The alternative, to create a balanced forest plan “that balances ecological and recreation needs with revenue production,” as suggested by Robin Meacher of Cascadia Wildlands, has no traction with the land board.
Finally, although the Oregon Department of Fish and Wildlife (ODFW) is charged with an “overriding obligation to manage to prevent the serious depletion” of native wildlife, says Robertson, “Only 2% of ODFW’s budget actually goes to non-game species conservation. The marbled murrelet has been listed as threatened for almost thirty years with no recovery plan… It’s a clear example of conflict between the agency’s core mission and what is being actually carried out.”

TAKING IT TO THE COURTS
In 2012, the groups brought a lawsuit under the Endangered Species Act, challenging the state’s logging program on the Elliott, Tillamook, and Clatsop State Forests, because the logging being authorized was causing murrelet loss. They had some success; a federal court found that the state of Oregon – in its quest to ramp up clearcutting in the Elliott – violated the federal Endangered Species Act. This forced the cancellation of 28 old-growth timber sales.
In 2014, the groups filed another lawsuit against the state, challenging the sale of the 788-acres to Seneca Jones Timber Company. The Oregon Court of Appeals will decide that case soon.
In June of this year, an alliance that included Cascadia Wildlands, Center for Biological Diversity, Oregon Wild and Portland Audubon submitted petitions that asked both the Oregon Department of Fish and Wildlife (ODFW) and the Oregon Board of Forestry to take new measures to better identify and protect forest areas for the marbled murrelets,
The petition to the ODFW asks that the bird be “uplisted” to “endangered” status so it will receive greater protections than it receives as simply “threatened.”
The second petition, to the Board of Forestry, asks the agency to identify and protect important forest sites critical to the murrelets’ survival.
Both petitions direct the state to change its course. As Cady says, “Not only has the state failed to take any meaningful measures to recover and protect murrelets, the state itself… is primarily responsible for the recent dramatic loss in breeding habitat.”
AN ONGOING STRUGGLE
“We live in a state where Oregonians treasure our old-growth forests and wildlife, but where there is a growing gap between the public’s values and the actions of our politicians and state agencies,” says Tierra Curry, a senior scientist with the Center for Biological Diversity.

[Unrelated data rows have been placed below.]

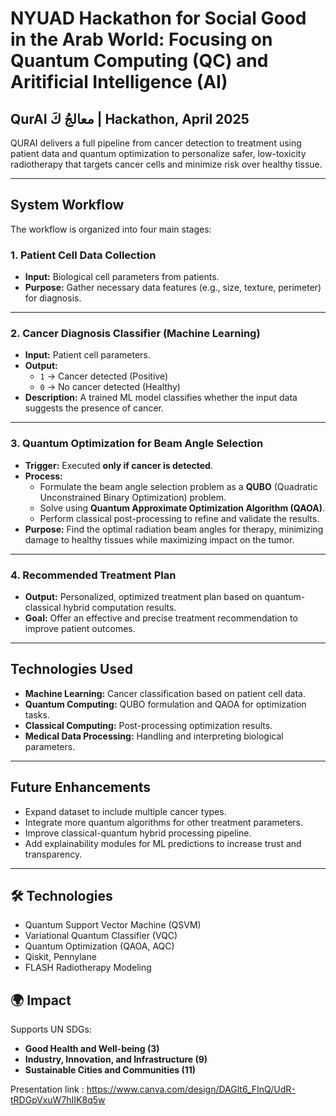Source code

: # NYUAD Hackathon for Social Good in the Arab World: Focusing on Quantum Computing (QC) and Aritificial Intelligence (AI)
## QurAI معالجُ كَ | Hackathon, April 2025

QURAI delivers a full pipeline from cancer detection to treatment using patient data and quantum optimization to personalize safer, low-toxicity radiotherapy that targets cancer cells and minimize risk over healthy tissue. 

---

## System Workflow

The workflow is organized into four main stages:

### 1. Patient Cell Data Collection
- **Input:** Biological cell parameters from patients.
- **Purpose:** Gather necessary data features (e.g., size, texture, perimeter) for diagnosis.

---

### 2. Cancer Diagnosis Classifier (Machine Learning)
- **Input:** Patient cell parameters.
- **Output:** 
  - `1` → Cancer detected (Positive)
  - `0` → No cancer detected (Healthy)
- **Description:** A trained ML model classifies whether the input data suggests the presence of cancer.

---

### 3. Quantum Optimization for Beam Angle Selection
- **Trigger:** Executed **only if cancer is detected**.
- **Process:**
  - Formulate the beam angle selection problem as a **QUBO** (Quadratic Unconstrained Binary Optimization) problem.
  - Solve using **Quantum Approximate Optimization Algorithm (QAOA)**.
  - Perform classical post-processing to refine and validate the results.
- **Purpose:** Find the optimal radiation beam angles for therapy, minimizing damage to healthy tissues while maximizing impact on the tumor.

---

### 4. Recommended Treatment Plan
- **Output:** Personalized, optimized treatment plan based on quantum-classical hybrid computation results.
- **Goal:** Offer an effective and precise treatment recommendation to improve patient outcomes.

---

## Technologies Used

- **Machine Learning:** Cancer classification based on patient cell data.
- **Quantum Computing:** QUBO formulation and QAOA for optimization tasks.
- **Classical Computing:** Post-processing optimization results.
- **Medical Data Processing:** Handling and interpreting biological parameters.

---

## Future Enhancements
- Expand dataset to include multiple cancer types.
- Integrate more quantum algorithms for other treatment parameters.
- Improve classical-quantum hybrid processing pipeline.
- Add explainability modules for ML predictions to increase trust and transparency.

---









## 🛠 Technologies
- Quantum Support Vector Machine (QSVM)  
- Variational Quantum Classifier (VQC)  
- Quantum Optimization (QAOA, AQC)  
- Qiskit, Pennylane  
- FLASH Radiotherapy Modeling

## 🌍 Impact
Supports UN SDGs:  
- **Good Health and Well-being (3)**  
- **Industry, Innovation, and Infrastructure (9)**  
- **Sustainable Cities and Communities (11)**


Presentation link : https://www.canva.com/design/DAGlt6_FInQ/UdR-tRDGpVxuW7hIIK8q5w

When state agencies and state laws degrade the forest environment, groups like Cascadia Wildlands feel they have few options other than taking legal action. “It has been impossible to address these issues directly in the legislature without being immediately shut down,” Cady says. “Even in the face of huge public health concerns and death, reform has not come. He says this happens because the timber industry contributes heavily to political figures on all sides of the aisle in Oregon.” It is estimated that logging interests donated almost $600,000 to legislators in the 2014 election season.
Continued lack of political will and legislative inaction predicts an Oregon where decisions about air and water quality, fish, wildlife and human health are not made in the best interest of those who live here. And advocates for forests will continue to take to the courts.